The likely conclusion of the war in Ukraine during Trump’s first year in office will only be the tip of the iceberg of the transformations on the horizon for Eastern Europe. States in the region, most notably Poland and the Baltics, are already looking beyond Ukraine to a scenario in which Russia might soon be ready to unleash its war machine on NATO’s East itself, which, without ironclad American security guarantees, would be more vulnerable than ever. And yet, for Eastern Europe, this tense moment offers surprising opportunities. In the absence of America’s guiding and often constraining hand, they will have the chance to redefine their own defense future, reap the rewards of the post-war economic order in Ukraine, and finally force Western Europe to confront the realities of the multipolar world head-on.
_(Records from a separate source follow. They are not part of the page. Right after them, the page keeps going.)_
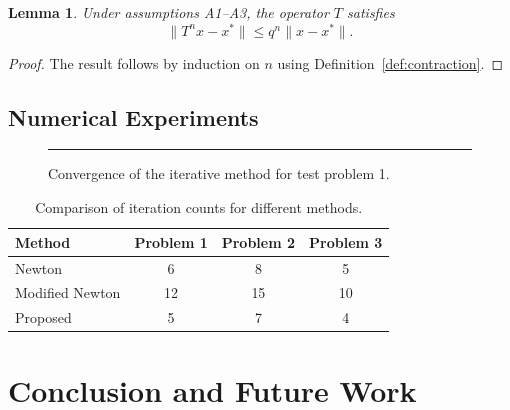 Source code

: \documentclass[12pt, a4paper, oneside]{book}
\theoremstyle{plain}
\newtheorem{lemma}[theorem]{Lemma}
\theoremstyle{definition}
\begin{document}
\begin{lemma}
    \label{lem:key}
    Under assumptions A1--A3, the operator $T$ satisfies
    \begin{equation}
        \lVert T^{n} x - x^{*} \rVert \leq q^{n} \lVert x - x^{*} \rVert.
        \label{eq:contraction_bound}
    \end{equation}
\end{lemma}

\begin{proof}
    The result follows by induction on $n$ using
    Definition~\ref{def:contraction}.
\end{proof}

\section{Numerical Experiments}
\label{sec:numerical}
\lipsum[9]

\begin{figure}[htbp]
    \centering
    \rule{0.7\textwidth}{5cm}   %
    \caption{Convergence of the iterative method for test problem 1.}
    \label{fig:convergence}
\end{figure}

\begin{table}[htbp]
    \centering
    \caption{Comparison of iteration counts for different methods.}
    \label{tab:comparison}
    \begin{tabular}{lccc}
        \toprule
        \textbf{Method} & \textbf{Problem 1} & \textbf{Problem 2}
                         & \textbf{Problem 3} \\
        \midrule
        Newton           &  6  &  8  &  5 \\
        Modified Newton  & 12  & 15  & 10 \\
        Proposed         &  5  &  7  &  4 \\
        \bottomrule
    \end{tabular}
\end{table}

\chapter{Conclusion and Future Work}
\label{ch:conclusion}
\end{document}
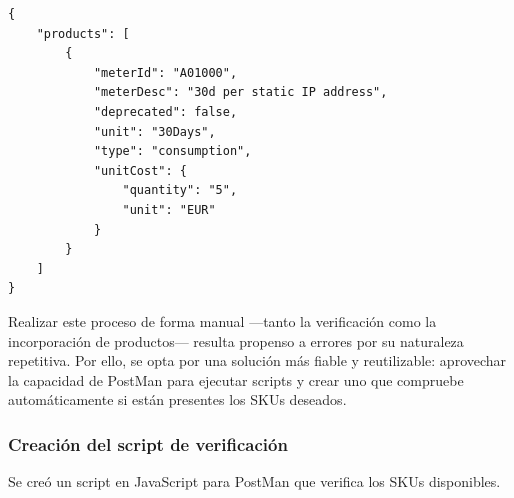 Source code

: \begin{lstlisting}[caption=Ejemplo de producto en API de IONOS, label=lst:producto-json]
{
    "products": [
        {
            "meterId": "A01000",
            "meterDesc": "30d per static IP address",
            "deprecated": false,
            "unit": "30Days",
            "type": "consumption",
            "unitCost": {
                "quantity": "5",
                "unit": "EUR"
            }
        }
    ]
}
\end{lstlisting}

Realizar este proceso de forma manual ---tanto la verificación como la incorporación de productos--- resulta propenso a errores por su naturaleza repetitiva. Por ello, se opta por una solución más fiable y reutilizable: aprovechar la capacidad de PostMan para ejecutar scripts y crear uno que compruebe automáticamente si están presentes los SKUs deseados.

\subsubsection{Creación del script de verificación}
\label{iteraciones:script-verificacion-postman}

Se creó un script en JavaScript para PostMan que verifica los SKUs disponibles.

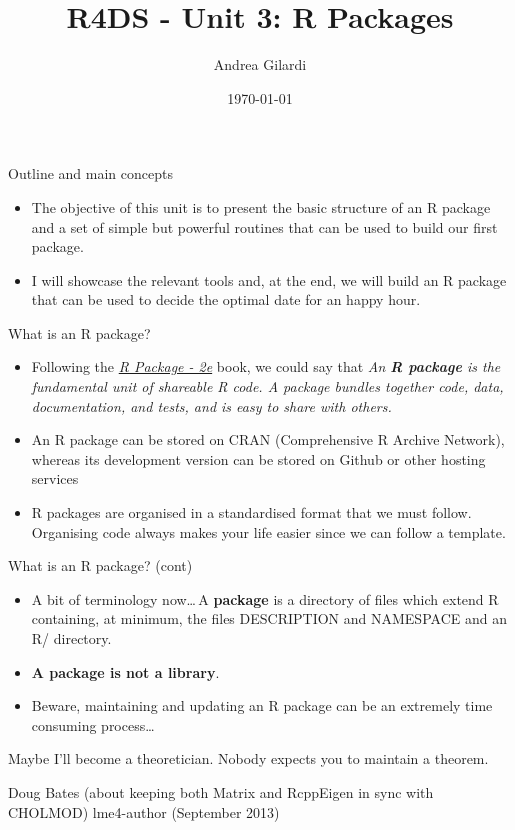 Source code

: \documentclass[
hyperref={bookmarks=false},
xcolor={dvipsnames,svgnames*,x11names*}, 
12pt
]{beamer}
\title{R4DS - Unit 3: R Packages}
\author{Andrea Gilardi}
\date{\today}
\begin{document}
\inserttitlepage
	
\begin{frame}{Outline and main concepts}
\vspace{-0.5cm}
\begin{itemize}
	\itemsep 3ex
	\item The objective of this unit is to present the basic structure of an R package and a set of simple but powerful routines that can be used to build our first package. 
	\item I will showcase the relevant tools and, at the end, we will build an R package that can be used to decide the optimal date for an happy hour. 
\end{itemize}
\end{frame}	


\begin{frame}{What is an R package?}
	\vspace{-0.5cm}
	\begin{itemize}
		\itemsep 3ex
		\item Following the \href{https://r-pkgs.org/}{\emph{R Package - 2e}} book, we could say that \emph{An \textbf{R package} is the fundamental unit of shareable R code. A package bundles together code, data, documentation, and tests, and is easy to share with others.} 
		\item An R package can be stored on CRAN (Comprehensive R Archive Network), whereas its development version can be stored on Github or other hosting services 
		\item R packages are organised in a standardised format that we must follow. Organising code always makes your life easier since we can follow a template. 
	\end{itemize}
\end{frame}	


\begin{frame}{What is an R package? (cont)}
	\vspace{-0.5cm}
	\begin{itemize}
		\itemsep 2ex
		\item A bit of terminology now\dots\,A \textbf{package} is a directory of files which extend R containing, at minimum, the files DESCRIPTION and NAMESPACE and an R/ directory. 
		\item \textbf{A package is not a library}. 
		\item Beware, maintaining and updating an R package can be an extremely time consuming process\dots 
	\end{itemize}
	\vspace{-0.25cm}
	\epigraph{Maybe I'll become a theoretician. Nobody expects you to maintain a theorem.}{Doug Bates (about keeping both Matrix and RcppEigen in sync with CHOLMOD) lme4-author (September 2013)}
\end{frame}
\end{document}
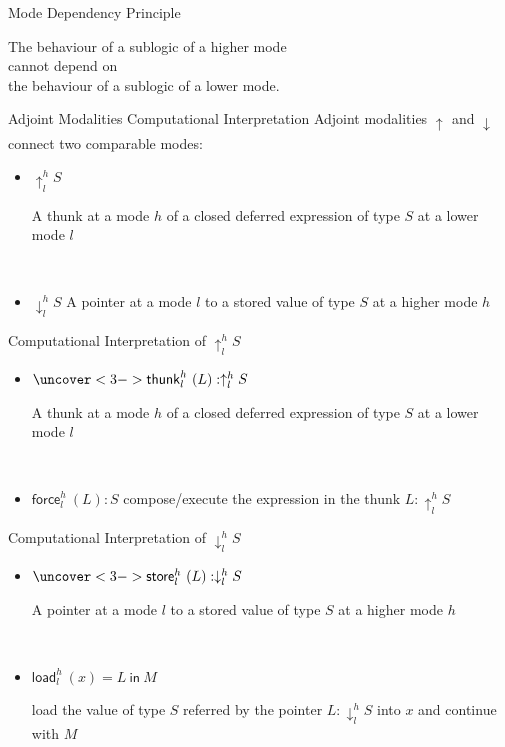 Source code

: \documentclass[letterpaper,12pt,aspectratio=169,show notes,dvipsnames]{beamer}
\newcommand{\tyUp}[3]{{\uparrow^{#1}_{#2} #3}}
\newcommand{\tyDown}[3]{{\downarrow^{#1}_{#2} #3}}
\newcommand{\tmLiftName}{{\mathsf{thunk}}}
\newcommand{\tmLift}[3]{{\tmLiftName^{#1}_{#2}\ (#3)}}
\newcommand{\tmUnthunkName}{{\mathsf{force}}}
\newcommand{\tmUnthunk}[3]{{\tmUnthunkName^{#1}_{#2}\ (#3)}}
\newcommand{\tmReturnName}{{\mathsf{store}}}
\newcommand{\tmReturn}[3]{{\tmReturnName^{#1}_{#2}\ (#3)}}
\newcommand{\tmLetreturnName}{{\mathsf{load}}}
\newcommand{\tmLetreturn}[5]{{\tmLetreturnName^{#1}_{#2}\ (#3) = #4\ \mathsf{in}\ #5}}
\begin{document}
\begin{frame}{Mode Dependency Principle}
  \color{black}
  \begin{center}
	The behaviour of a sublogic of {\color{violet}a higher mode}\\cannot depend on\\the behaviour of a sublogic of {\color{violet}a lower mode}.
  \end{center}
\end{frame}

\begin{frame}{Adjoint Modalities \textemdash Computational Interpretation}
  \color{black}
  Adjoint modalities \(\tyUp{}{}{}\) and \(\tyDown{}{}{}\) connect two comparable modes:
  \pause
  \begin{itemize}[<+->]
  \item \(\tyUp{h}{l}{S}\) \textemdash{} \parbox{25em}{A thunk at a mode \(h\) of a closed deferred expression of type \(S\) at a lower mode \(l\)}\\[1em]
  \item \(\tyDown{h}{l}{S}\) \textemdash{} A pointer at a mode \(l\) to a stored value of type \(S\) at a higher mode \(h\)
  \end{itemize}
\end{frame}

\begin{frame}{Computational Interpretation of \(\tyUp{h}{l}{S}\)}
  \color{black}
  \pause
  \begin{itemize}
  \item<2-> \(\uncover<3->{\tmLift{h}{l}{L} : }\tyUp{h}{l}{S}\) \textemdash{} \parbox{22em}{A thunk at a mode \(h\) of a closed deferred expression  of type \(S\) at a lower mode \(l\)}\\[1em]
  \item<4-> \(\tmUnthunk{h}{l}{L} : S\) \textemdash{} compose/execute the expression in the thunk \(L : \tyUp{h}{l}{S}\)
  \end{itemize}
\end{frame}

\begin{frame}{Computational Interpretation of \(\tyDown{h}{l}{S}\)}
  \color{black}
  \pause
  \begin{itemize}
  \item<2-> \(\uncover<3->{\tmReturn{h}{l}{L} : }\tyDown{h}{l}{S}\) \textemdash{} \parbox{18em}{A pointer at a mode \(l\) to a stored value  of type \(S\) at a higher mode \(h\)}\\[1em]
  \item<4-> \(\tmLetreturn{h}{l}{x}{L}{M}\) \textemdash{} \parbox{19em}{load the value of type \(S\) referred by the pointer \(L : \tyDown{h}{l}{S}\) into \(x\) and continue with \(M\)}
  \end{itemize}
\end{frame}
\end{document}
What we are looking at, in other words, is a complete shift of the balance of power in Eastern Europe. In the short term, Poland and the Baltics will have no choice but to pick up slack and assume a stronger position in Europe than they have in memory, as they stare down the barrel of a Russia that will only be further emboldened by a de facto triumph in Ukraine and the weakening of the American security blanket in Europe. Meanwhile, Ukraine is facing its worst-case scenario, with the spigot of U.S. support likely to turn itself off—forcing Europe to take the reins of Ukraine’s, and its own, defense for the first time in generations.

The chances of Trump doing an about-face on aid for Ukraine and continuing to fund its defense are, unfortunately, very slim—and Ukraine is expected to be forced to the negotiating table. European efforts, led by Poland, to continue supporting Ukraine’s military, will at best stave off the inevitable, and the Biden administration knows this. Recent changes in policy like the lifting of prohibitions on Ukraine’s use of long-range ATACMS against Russian territory and shipments of anti-personnel mines are, more than anything else, measures meant to help Ukraine secure as favorable a position as possible prior to negotiations and to give it at least a modicum of deterrence against future Russian aggression.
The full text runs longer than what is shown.